• _Task brief_: Would you return exactly the lines from the top of the data below through the one containing "and they were", leaving out the pictures?

(Dataset entries)
· · ·

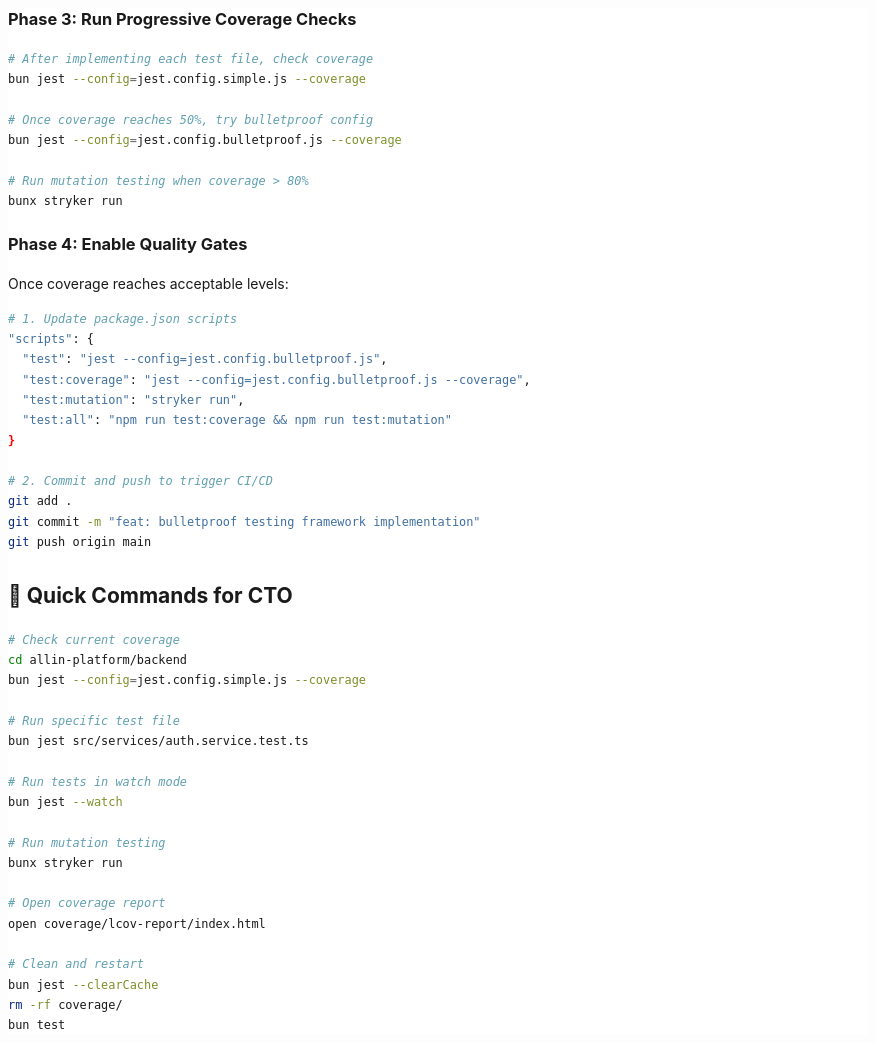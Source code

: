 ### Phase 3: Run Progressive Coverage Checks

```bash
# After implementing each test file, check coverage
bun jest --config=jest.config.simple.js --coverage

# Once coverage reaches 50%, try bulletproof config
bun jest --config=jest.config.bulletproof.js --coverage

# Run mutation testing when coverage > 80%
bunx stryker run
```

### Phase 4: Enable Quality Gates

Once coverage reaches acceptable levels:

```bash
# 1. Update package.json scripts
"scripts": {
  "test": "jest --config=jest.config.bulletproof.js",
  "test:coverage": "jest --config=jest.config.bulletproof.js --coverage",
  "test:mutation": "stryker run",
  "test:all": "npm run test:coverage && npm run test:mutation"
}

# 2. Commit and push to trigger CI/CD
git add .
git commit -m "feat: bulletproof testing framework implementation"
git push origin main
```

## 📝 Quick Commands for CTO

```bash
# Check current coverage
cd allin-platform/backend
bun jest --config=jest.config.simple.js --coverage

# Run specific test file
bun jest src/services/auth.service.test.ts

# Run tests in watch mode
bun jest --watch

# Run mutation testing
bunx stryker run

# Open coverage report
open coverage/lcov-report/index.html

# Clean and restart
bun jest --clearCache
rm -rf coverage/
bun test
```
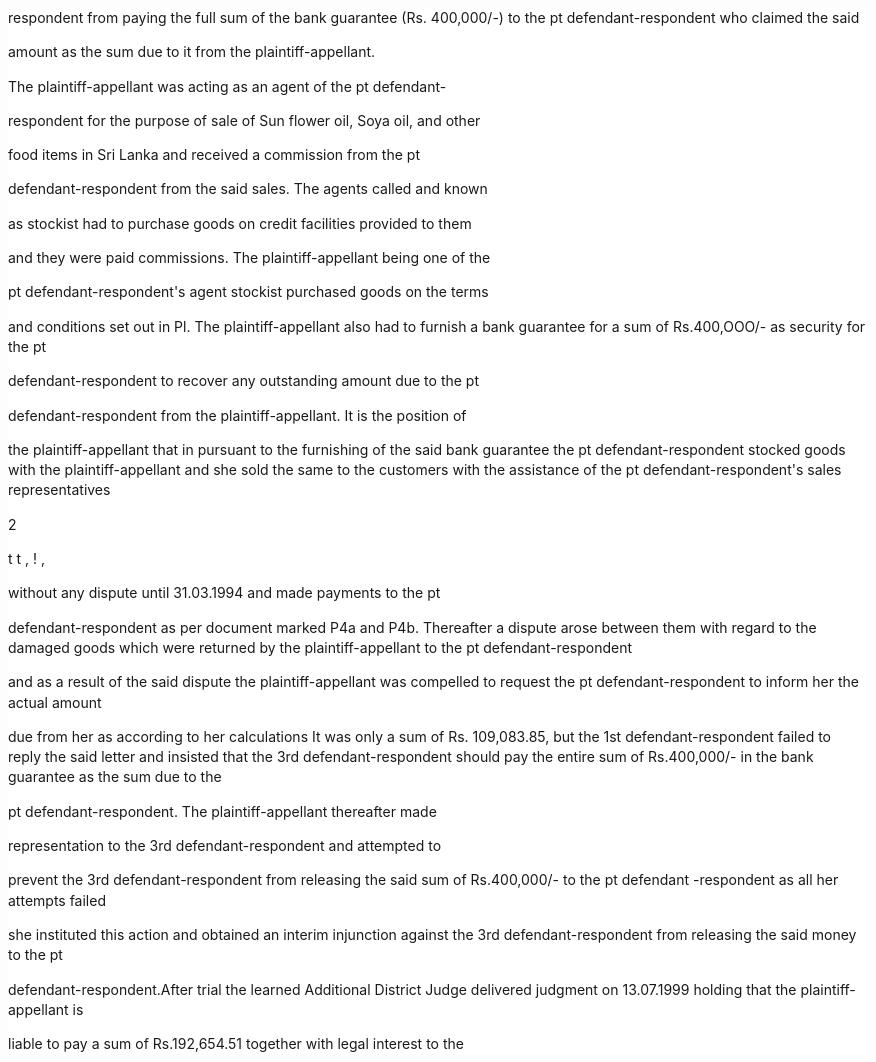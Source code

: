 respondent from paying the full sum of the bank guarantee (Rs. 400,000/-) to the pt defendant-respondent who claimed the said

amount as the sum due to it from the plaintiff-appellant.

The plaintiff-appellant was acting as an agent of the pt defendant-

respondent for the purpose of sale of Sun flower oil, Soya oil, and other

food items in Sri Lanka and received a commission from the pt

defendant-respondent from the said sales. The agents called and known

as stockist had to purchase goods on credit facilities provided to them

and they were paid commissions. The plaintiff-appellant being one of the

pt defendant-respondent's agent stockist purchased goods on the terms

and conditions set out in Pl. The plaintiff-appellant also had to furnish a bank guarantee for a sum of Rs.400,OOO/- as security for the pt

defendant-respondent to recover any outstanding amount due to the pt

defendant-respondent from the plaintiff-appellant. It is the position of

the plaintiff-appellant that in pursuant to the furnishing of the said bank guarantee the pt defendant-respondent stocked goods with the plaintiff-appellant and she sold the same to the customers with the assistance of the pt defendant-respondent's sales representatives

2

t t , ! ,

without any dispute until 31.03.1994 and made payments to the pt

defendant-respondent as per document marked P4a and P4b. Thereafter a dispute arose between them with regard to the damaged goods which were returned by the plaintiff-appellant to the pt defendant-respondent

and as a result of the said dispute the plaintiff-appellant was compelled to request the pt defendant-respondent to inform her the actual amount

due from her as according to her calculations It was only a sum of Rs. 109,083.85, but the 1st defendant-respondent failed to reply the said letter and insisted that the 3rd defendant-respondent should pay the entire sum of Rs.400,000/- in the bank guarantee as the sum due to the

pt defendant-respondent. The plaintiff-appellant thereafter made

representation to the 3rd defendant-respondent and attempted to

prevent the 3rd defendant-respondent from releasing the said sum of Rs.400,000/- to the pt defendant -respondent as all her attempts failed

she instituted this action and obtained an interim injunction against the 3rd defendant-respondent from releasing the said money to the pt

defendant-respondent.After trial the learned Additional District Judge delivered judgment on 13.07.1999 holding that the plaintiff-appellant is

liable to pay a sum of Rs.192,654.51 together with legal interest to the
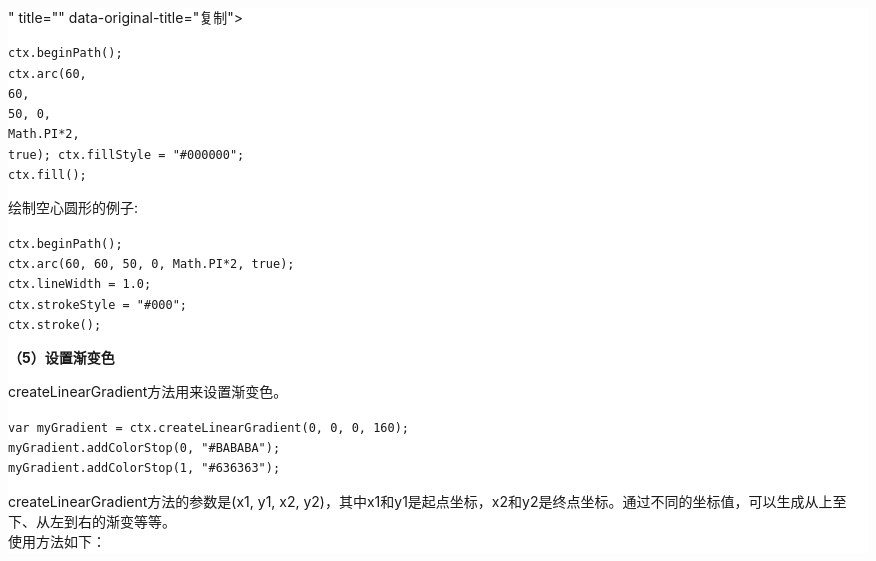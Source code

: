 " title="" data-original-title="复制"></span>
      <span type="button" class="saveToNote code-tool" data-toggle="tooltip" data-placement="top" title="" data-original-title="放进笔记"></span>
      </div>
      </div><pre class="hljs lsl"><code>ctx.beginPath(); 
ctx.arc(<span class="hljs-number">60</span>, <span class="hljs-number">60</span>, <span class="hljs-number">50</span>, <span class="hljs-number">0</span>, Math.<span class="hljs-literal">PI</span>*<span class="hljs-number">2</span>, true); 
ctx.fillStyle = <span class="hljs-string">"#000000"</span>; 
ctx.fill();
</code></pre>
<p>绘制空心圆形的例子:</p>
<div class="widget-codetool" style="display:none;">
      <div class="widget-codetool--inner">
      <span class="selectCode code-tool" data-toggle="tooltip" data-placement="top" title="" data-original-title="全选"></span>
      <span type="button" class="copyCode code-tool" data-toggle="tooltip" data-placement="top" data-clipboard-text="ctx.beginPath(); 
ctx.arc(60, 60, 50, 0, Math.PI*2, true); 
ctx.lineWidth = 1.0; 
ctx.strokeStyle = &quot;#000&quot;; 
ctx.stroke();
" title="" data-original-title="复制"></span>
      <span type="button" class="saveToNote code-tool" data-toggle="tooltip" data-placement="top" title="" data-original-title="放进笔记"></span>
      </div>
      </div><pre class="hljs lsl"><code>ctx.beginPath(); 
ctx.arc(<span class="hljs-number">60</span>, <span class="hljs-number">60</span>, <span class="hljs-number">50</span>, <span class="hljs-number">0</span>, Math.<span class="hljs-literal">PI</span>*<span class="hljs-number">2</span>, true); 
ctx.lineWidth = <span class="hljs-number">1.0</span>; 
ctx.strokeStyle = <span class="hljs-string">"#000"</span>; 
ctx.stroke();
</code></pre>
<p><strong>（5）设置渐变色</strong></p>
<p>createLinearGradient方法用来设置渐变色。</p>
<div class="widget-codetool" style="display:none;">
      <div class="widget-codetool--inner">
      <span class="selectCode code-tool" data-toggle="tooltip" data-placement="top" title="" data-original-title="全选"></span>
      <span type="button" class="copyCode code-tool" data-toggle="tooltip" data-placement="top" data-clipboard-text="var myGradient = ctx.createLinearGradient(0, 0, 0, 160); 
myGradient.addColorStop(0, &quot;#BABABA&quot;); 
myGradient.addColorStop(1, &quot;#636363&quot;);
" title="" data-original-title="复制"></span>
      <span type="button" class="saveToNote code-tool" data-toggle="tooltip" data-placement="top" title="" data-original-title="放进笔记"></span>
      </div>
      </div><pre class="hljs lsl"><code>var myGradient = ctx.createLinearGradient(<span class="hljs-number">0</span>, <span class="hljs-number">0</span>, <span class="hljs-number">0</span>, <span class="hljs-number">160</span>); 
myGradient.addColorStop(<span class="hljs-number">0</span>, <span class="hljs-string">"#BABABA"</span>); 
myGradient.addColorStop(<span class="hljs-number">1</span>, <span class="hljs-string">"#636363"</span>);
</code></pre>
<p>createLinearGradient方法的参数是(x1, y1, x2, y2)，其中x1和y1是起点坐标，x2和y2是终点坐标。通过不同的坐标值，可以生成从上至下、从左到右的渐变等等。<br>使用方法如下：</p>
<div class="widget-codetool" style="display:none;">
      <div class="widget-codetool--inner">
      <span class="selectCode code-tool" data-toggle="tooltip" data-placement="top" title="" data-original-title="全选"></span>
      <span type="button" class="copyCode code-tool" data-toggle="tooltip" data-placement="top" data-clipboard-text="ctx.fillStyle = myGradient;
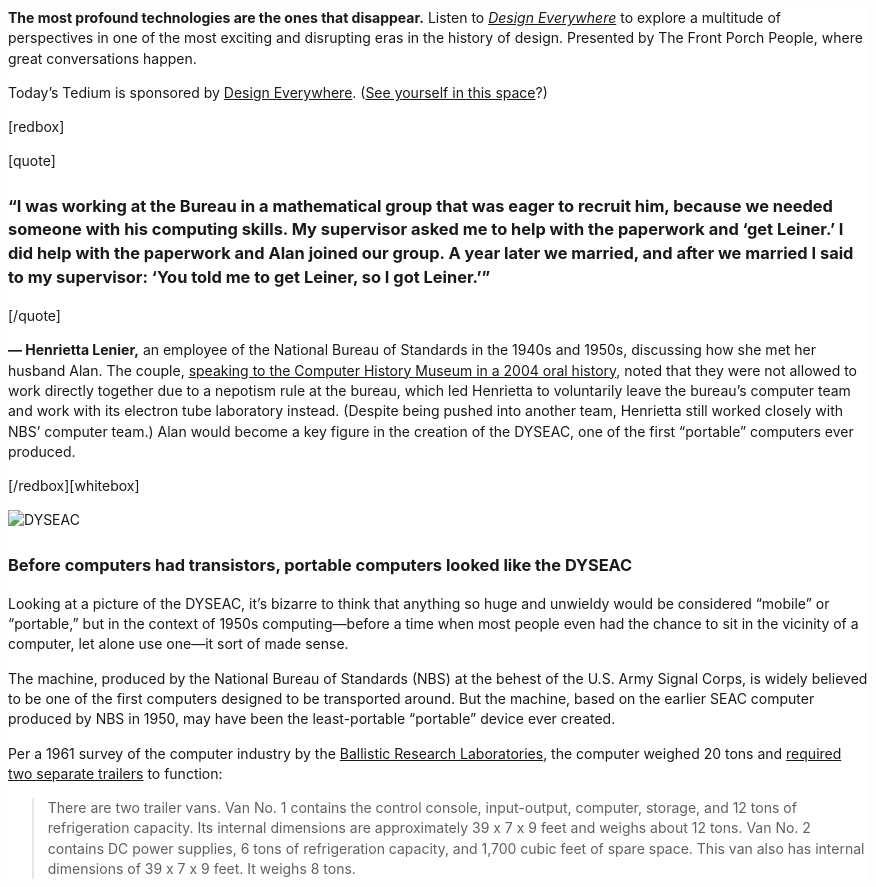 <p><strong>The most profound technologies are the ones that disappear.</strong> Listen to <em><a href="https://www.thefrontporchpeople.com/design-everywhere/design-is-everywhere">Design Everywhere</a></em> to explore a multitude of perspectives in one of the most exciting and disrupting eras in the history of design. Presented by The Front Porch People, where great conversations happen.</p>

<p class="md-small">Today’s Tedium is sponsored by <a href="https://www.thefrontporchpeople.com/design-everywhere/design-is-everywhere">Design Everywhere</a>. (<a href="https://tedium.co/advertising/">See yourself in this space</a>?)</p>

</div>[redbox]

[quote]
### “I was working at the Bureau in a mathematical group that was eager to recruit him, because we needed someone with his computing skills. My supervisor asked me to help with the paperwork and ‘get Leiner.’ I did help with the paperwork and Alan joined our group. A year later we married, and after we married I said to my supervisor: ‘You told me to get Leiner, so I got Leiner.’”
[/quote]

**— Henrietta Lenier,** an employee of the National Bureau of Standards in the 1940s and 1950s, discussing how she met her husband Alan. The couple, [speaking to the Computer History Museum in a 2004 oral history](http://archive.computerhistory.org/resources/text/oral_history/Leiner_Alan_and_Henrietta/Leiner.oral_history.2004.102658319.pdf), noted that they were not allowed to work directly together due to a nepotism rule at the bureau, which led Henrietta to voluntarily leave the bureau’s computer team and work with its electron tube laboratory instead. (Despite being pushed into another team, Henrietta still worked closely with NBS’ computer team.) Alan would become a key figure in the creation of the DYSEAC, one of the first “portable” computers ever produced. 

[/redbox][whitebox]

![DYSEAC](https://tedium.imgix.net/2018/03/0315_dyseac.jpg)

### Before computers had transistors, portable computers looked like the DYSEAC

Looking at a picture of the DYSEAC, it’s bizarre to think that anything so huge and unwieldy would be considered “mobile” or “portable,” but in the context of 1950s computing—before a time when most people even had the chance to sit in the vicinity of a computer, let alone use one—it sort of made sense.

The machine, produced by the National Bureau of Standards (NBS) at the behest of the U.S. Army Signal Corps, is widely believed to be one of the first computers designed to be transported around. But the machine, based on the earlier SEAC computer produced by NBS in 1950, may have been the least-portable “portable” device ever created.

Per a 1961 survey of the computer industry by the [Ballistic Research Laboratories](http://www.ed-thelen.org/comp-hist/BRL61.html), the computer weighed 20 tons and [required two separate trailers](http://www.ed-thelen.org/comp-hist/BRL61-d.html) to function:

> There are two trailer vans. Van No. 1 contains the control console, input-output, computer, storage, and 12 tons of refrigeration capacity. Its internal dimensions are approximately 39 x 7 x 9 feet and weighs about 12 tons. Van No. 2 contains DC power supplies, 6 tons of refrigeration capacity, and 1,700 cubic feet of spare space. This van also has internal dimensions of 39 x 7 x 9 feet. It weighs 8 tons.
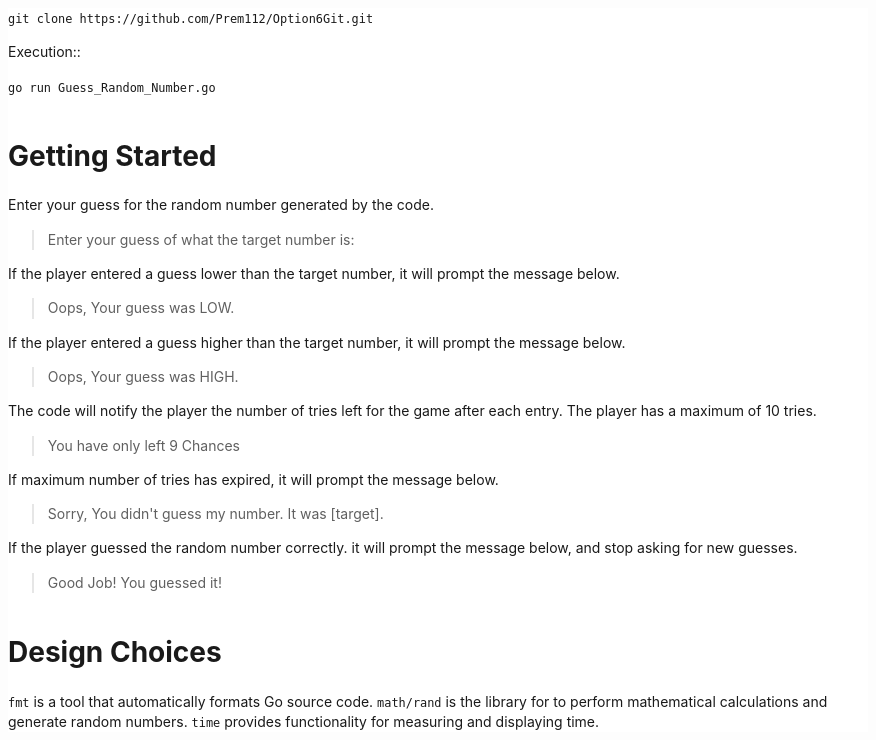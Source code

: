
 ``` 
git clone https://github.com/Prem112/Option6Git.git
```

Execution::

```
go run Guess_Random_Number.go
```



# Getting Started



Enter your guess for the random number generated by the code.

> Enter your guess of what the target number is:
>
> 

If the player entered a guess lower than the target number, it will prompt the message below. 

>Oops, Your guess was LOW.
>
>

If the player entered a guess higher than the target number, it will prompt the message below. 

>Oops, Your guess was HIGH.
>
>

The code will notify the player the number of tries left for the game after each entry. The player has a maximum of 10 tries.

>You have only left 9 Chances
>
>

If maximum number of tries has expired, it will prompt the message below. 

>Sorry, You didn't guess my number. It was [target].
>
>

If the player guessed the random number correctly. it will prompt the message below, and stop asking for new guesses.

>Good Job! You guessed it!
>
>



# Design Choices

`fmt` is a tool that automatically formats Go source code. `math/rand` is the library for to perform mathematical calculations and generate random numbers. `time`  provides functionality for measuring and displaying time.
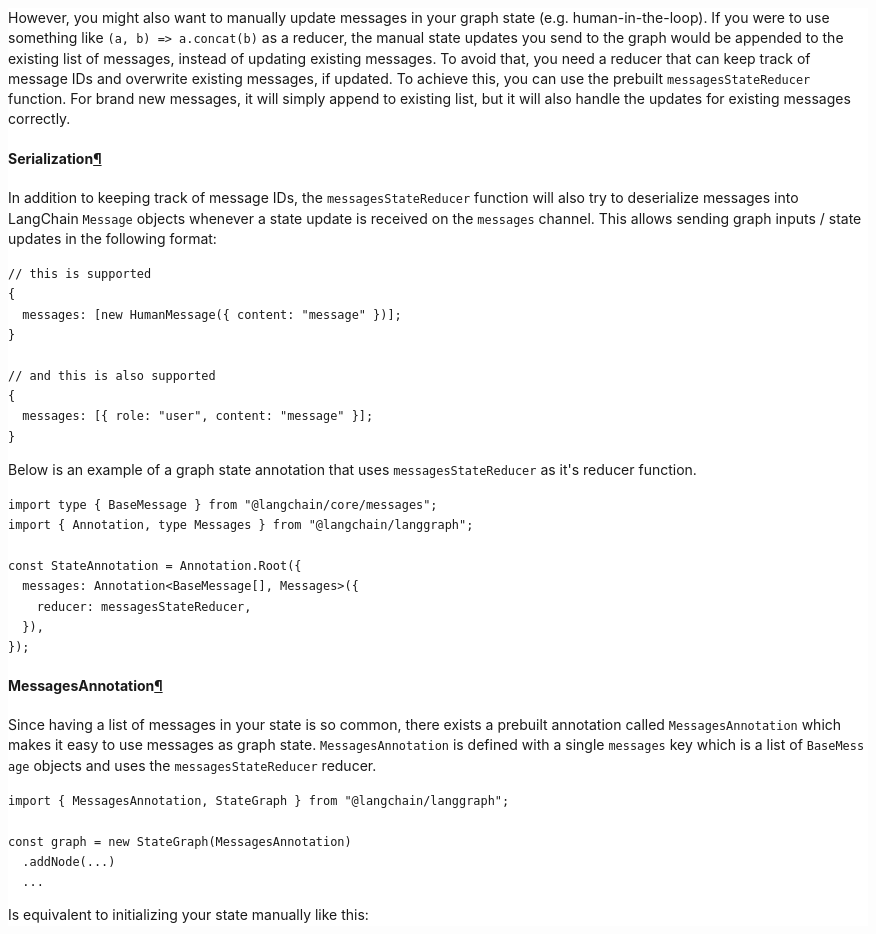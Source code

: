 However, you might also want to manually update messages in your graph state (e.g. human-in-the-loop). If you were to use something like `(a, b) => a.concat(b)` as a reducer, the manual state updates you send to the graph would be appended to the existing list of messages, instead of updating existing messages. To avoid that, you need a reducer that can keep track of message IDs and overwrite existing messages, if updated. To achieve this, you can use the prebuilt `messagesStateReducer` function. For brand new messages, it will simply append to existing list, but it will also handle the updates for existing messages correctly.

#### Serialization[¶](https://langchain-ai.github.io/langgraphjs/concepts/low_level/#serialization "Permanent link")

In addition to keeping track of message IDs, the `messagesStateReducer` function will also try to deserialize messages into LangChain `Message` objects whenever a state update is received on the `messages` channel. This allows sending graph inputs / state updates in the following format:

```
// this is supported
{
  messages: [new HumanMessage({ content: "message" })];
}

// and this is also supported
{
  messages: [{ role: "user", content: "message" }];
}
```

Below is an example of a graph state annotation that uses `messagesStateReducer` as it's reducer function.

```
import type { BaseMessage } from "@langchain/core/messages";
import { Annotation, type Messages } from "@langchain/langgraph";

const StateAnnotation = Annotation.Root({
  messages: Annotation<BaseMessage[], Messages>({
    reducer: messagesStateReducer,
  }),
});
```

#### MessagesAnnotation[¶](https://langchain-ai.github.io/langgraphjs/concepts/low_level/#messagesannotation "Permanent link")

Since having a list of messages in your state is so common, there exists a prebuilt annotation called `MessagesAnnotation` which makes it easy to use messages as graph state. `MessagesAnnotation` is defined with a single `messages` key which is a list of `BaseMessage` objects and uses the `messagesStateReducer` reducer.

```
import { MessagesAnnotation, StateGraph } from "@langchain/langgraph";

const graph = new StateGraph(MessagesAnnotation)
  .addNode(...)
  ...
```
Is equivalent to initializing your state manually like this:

· · ·

• _Solution for this task_:
Source code

: ### Phase 3: Run Progressive Coverage Checks

```bash
# After implementing each test file, check coverage
bun jest --config=jest.config.simple.js --coverage

# Once coverage reaches 50%, try bulletproof config
bun jest --config=jest.config.bulletproof.js --coverage

# Run mutation testing when coverage > 80%
bunx stryker run
```

### Phase 4: Enable Quality Gates

Once coverage reaches acceptable levels:

```bash
# 1. Update package.json scripts
"scripts": {
  "test": "jest --config=jest.config.bulletproof.js",
  "test:coverage": "jest --config=jest.config.bulletproof.js --coverage",
  "test:mutation": "stryker run",
  "test:all": "npm run test:coverage && npm run test:mutation"
}

# 2. Commit and push to trigger CI/CD
git add .
git commit -m "feat: bulletproof testing framework implementation"
git push origin main
```

## 📝 Quick Commands for CTO

```bash
# Check current coverage
cd allin-platform/backend
bun jest --config=jest.config.simple.js --coverage

# Run specific test file
bun jest src/services/auth.service.test.ts

# Run tests in watch mode
bun jest --watch

# Run mutation testing
bunx stryker run

# Open coverage report
open coverage/lcov-report/index.html

# Clean and restart
bun jest --clearCache
rm -rf coverage/
bun test
```
Source code

: respondent from paying the full sum of the bank guarantee (Rs. 400,000/-) to the pt defendant-respondent who claimed the said

amount as the sum due to it from the plaintiff-appellant.

The plaintiff-appellant was acting as an agent of the pt defendant-

respondent for the purpose of sale of Sun flower oil, Soya oil, and other

food items in Sri Lanka and received a commission from the pt

defendant-respondent from the said sales. The agents called and known

as stockist had to purchase goods on credit facilities provided to them

and they were paid commissions. The plaintiff-appellant being one of the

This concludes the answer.